Go through the entries below and print, exactly, the lines starting at the one with "Let $n$ be an natural number." and ending at the one with "Como podemos ver", keeping both ends and no others.

::: INFORMATION PROVIDED

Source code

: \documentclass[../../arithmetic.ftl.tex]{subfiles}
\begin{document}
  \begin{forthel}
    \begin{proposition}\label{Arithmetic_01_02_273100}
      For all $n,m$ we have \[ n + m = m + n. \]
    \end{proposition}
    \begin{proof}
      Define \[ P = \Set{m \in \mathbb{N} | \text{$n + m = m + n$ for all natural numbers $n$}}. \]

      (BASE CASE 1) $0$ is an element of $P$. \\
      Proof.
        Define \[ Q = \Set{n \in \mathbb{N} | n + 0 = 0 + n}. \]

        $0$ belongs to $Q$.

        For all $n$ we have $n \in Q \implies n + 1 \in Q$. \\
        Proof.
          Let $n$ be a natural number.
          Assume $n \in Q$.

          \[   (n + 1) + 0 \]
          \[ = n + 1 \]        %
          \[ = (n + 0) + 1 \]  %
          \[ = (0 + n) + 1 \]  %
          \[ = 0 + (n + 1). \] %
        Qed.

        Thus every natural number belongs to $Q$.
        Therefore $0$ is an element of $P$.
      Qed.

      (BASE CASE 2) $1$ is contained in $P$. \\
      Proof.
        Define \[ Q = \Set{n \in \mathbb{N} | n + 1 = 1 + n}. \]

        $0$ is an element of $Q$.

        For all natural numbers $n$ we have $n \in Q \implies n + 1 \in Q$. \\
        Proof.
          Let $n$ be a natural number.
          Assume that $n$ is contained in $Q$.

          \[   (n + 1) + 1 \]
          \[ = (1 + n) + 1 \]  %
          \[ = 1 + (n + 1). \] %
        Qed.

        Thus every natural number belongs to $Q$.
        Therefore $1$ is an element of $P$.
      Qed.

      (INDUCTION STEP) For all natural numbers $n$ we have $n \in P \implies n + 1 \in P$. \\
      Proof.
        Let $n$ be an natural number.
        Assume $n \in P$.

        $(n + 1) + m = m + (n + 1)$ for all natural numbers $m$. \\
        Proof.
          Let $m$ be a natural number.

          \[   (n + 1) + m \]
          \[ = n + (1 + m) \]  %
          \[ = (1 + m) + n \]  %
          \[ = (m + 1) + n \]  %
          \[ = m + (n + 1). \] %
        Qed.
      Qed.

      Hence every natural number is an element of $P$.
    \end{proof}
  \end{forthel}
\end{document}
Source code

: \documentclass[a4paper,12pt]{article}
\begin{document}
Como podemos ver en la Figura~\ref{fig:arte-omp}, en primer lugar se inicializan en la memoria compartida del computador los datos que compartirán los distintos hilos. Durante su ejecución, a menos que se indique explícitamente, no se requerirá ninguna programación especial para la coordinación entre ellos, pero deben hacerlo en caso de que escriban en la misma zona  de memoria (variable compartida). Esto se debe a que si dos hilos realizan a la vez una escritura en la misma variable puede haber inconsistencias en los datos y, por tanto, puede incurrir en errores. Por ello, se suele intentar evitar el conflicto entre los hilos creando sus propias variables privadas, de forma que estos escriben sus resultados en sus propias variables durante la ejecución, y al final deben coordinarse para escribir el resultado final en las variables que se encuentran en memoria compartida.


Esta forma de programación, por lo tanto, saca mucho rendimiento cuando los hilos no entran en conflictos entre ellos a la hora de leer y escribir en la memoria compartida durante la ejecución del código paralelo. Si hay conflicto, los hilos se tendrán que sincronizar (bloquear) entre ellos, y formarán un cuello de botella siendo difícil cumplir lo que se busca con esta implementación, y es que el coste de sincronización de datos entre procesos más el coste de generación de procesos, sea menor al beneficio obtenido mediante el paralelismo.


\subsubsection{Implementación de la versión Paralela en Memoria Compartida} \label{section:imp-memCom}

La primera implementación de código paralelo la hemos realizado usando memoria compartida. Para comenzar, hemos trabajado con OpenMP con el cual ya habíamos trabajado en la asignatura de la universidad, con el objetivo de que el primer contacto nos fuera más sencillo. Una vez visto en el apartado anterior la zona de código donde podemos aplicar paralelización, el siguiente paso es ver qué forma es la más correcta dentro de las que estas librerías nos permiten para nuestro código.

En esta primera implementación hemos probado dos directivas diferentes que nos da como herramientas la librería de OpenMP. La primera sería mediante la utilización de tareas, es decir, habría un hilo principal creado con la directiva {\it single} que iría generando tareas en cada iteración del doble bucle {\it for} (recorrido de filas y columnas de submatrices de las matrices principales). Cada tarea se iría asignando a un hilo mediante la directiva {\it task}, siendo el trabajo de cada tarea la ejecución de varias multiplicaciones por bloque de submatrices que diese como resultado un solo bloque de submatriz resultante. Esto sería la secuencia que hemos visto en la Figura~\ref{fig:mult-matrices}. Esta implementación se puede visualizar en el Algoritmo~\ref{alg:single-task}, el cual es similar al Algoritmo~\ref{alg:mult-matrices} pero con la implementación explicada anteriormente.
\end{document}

::::::
::: INFORMATION PROVIDED

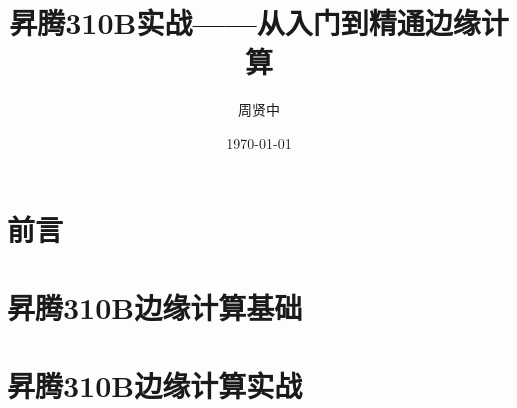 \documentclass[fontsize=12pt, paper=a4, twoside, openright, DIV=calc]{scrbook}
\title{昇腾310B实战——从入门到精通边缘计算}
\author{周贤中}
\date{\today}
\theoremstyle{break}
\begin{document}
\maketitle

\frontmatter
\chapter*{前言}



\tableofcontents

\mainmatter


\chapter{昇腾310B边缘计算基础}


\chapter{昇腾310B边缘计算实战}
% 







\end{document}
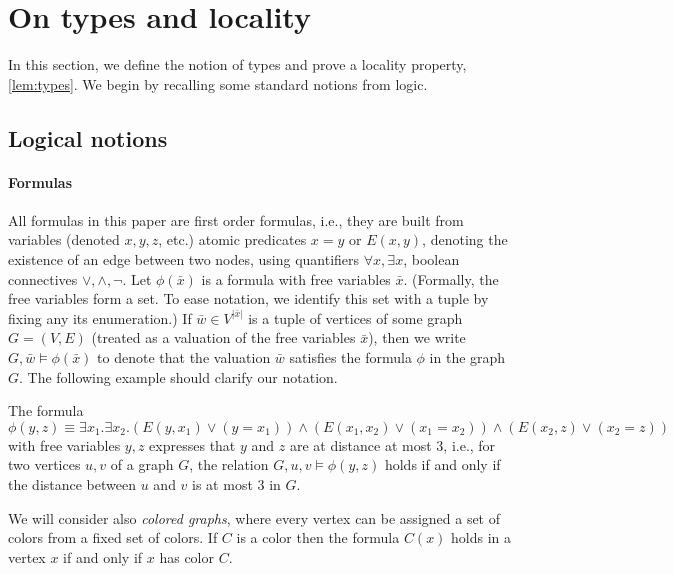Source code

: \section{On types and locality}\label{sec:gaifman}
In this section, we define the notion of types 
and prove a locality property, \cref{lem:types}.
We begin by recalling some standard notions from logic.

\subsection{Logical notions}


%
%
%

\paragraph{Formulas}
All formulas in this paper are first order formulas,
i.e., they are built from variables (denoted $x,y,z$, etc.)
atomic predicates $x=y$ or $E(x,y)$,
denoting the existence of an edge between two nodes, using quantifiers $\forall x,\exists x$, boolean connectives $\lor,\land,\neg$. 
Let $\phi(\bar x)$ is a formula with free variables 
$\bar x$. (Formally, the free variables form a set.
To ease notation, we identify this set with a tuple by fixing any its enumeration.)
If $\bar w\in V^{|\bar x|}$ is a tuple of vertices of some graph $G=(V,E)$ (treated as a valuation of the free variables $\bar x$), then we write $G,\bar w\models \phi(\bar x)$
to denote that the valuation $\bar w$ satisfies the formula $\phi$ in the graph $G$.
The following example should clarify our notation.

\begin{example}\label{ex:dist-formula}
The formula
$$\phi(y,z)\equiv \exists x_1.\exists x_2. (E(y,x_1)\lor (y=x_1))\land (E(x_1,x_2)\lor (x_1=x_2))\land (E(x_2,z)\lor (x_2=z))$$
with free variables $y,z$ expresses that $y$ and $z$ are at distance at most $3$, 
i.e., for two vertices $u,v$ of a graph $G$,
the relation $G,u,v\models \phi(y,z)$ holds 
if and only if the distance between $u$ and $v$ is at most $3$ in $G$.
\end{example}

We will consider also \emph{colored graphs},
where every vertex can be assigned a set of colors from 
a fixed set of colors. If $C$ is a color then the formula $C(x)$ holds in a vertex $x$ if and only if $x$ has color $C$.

::::::
::: INFORMATION PROVIDED

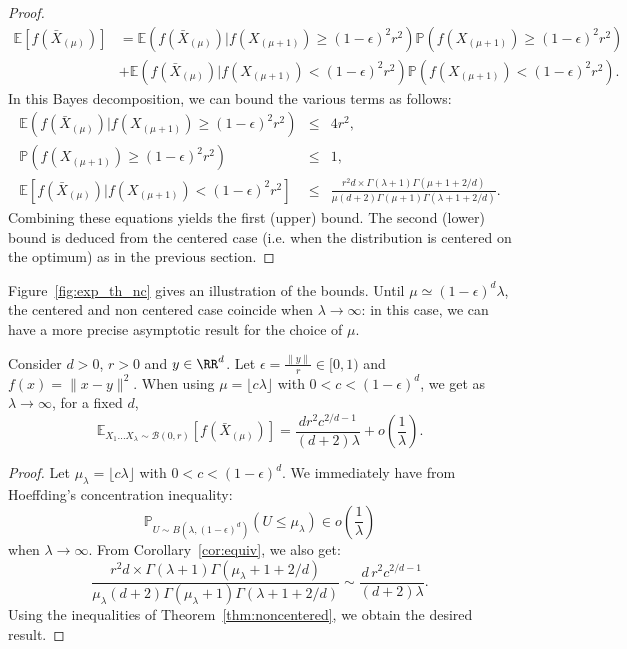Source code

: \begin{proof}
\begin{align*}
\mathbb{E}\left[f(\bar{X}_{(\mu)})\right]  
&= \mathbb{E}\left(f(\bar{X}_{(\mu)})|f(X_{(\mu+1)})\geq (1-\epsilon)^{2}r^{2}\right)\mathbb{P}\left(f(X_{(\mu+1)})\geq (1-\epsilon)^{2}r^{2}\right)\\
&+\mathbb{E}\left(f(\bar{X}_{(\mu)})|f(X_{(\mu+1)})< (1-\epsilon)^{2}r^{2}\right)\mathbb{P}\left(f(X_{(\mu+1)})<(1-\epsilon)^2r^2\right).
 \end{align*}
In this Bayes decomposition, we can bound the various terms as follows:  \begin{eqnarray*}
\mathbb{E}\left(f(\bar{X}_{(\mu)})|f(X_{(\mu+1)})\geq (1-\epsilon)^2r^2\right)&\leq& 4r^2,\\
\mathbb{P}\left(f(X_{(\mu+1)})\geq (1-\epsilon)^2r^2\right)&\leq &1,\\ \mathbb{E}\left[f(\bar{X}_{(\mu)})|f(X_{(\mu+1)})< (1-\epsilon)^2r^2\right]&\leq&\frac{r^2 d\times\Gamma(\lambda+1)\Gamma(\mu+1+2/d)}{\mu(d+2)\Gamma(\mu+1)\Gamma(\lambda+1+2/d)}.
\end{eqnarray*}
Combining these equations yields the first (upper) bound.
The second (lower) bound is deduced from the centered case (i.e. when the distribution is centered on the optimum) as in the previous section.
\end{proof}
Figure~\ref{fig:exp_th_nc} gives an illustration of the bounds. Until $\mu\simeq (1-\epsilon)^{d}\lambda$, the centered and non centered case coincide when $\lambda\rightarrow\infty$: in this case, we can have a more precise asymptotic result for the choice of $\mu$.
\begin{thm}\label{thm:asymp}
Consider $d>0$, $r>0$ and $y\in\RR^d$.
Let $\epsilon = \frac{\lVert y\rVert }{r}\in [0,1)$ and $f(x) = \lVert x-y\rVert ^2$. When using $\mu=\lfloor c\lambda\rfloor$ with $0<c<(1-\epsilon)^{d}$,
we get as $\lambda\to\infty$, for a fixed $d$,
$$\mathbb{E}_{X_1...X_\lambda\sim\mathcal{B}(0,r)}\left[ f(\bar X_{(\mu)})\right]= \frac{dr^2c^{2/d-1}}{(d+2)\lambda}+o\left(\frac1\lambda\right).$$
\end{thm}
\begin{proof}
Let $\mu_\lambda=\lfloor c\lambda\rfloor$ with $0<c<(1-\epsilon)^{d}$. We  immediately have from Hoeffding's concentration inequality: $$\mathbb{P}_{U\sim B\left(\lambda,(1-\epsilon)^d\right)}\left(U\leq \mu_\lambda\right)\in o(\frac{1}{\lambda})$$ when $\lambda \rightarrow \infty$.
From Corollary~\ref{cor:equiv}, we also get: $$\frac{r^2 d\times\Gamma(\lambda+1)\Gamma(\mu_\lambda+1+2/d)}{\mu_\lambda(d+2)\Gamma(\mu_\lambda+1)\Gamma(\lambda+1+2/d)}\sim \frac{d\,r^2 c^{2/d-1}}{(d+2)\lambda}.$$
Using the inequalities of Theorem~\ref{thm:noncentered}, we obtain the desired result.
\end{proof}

::::::

TASK RESULT:
        Let $n$ be an natural number.
        Assume $n \in P$.

        $(n + 1) + m = m + (n + 1)$ for all natural numbers $m$. \\
        Proof.
          Let $m$ be a natural number.

          \[   (n + 1) + m \]
          \[ = n + (1 + m) \]  %
          \[ = (1 + m) + n \]  %
          \[ = (m + 1) + n \]  %
          \[ = m + (n + 1). \] %
        Qed.
      Qed.

      Hence every natural number is an element of $P$.
    \end{proof}
  \end{forthel}
\end{document}
Source code

: \documentclass[a4paper,12pt]{article}
\begin{document}
Como podemos ver en la Figura~\ref{fig:arte-omp}, en primer lugar se inicializan en la memoria compartida del computador los datos que compartirán los distintos hilos. Durante su ejecución, a menos que se indique explícitamente, no se requerirá ninguna programación especial para la coordinación entre ellos, pero deben hacerlo en caso de que escriban en la misma zona  de memoria (variable compartida). Esto se debe a que si dos hilos realizan a la vez una escritura en la misma variable puede haber inconsistencias en los datos y, por tanto, puede incurrir en errores. Por ello, se suele intentar evitar el conflicto entre los hilos creando sus propias variables privadas, de forma que estos escriben sus resultados en sus propias variables durante la ejecución, y al final deben coordinarse para escribir el resultado final en las variables que se encuentran en memoria compartida.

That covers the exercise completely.